Records provided START

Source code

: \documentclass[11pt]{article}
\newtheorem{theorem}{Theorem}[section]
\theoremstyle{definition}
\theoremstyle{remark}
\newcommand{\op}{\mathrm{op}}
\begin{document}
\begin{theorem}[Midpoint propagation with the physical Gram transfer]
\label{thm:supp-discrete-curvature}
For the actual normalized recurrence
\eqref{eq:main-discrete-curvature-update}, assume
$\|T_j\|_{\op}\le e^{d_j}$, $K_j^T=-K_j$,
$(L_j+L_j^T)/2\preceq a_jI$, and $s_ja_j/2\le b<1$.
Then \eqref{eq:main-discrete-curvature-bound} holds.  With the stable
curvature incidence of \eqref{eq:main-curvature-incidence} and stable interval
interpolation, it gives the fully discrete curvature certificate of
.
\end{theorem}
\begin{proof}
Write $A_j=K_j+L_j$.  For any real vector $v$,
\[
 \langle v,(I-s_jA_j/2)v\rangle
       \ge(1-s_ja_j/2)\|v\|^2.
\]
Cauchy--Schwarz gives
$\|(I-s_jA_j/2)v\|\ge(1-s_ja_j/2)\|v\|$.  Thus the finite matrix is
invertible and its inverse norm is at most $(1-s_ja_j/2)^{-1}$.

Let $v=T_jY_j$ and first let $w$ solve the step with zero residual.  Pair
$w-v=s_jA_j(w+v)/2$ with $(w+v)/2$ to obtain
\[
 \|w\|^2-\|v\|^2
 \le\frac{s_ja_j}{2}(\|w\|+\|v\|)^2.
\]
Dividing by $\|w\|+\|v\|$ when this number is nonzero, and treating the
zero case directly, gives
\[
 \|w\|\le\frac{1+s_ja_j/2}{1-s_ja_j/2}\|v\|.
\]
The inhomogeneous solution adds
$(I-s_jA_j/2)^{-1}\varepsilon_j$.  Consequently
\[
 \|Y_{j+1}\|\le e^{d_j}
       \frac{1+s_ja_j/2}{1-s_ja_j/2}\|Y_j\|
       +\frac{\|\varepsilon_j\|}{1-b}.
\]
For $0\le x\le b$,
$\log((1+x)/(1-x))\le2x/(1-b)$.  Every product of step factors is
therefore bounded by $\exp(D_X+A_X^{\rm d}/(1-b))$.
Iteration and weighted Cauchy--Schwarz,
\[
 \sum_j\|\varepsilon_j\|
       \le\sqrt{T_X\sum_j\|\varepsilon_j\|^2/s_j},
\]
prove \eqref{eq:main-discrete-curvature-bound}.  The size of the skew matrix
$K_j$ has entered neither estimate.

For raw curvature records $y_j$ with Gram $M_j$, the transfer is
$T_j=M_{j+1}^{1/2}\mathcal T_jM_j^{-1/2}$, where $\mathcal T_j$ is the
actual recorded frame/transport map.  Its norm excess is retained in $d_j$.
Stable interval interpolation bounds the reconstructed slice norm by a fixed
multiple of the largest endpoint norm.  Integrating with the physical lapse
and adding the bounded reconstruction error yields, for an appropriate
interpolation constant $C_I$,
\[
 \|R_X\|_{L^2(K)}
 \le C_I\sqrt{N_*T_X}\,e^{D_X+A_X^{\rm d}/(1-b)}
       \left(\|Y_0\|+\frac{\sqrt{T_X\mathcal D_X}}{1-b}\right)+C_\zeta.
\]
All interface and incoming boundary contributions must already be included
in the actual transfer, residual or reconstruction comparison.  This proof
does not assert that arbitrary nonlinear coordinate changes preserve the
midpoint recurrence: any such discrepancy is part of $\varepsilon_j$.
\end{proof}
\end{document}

Records provided END

▶ **Exercise prompt**
Look through the records above for the string "transfer", then copy every line that has it.

▶ **Answer space**
\begin{theorem}[Midpoint propagation with the physical Gram transfer]
For raw curvature records $y_j$ with Gram $M_j$, the transfer is
in the actual transfer, residual or reconstruction comparison.  This proof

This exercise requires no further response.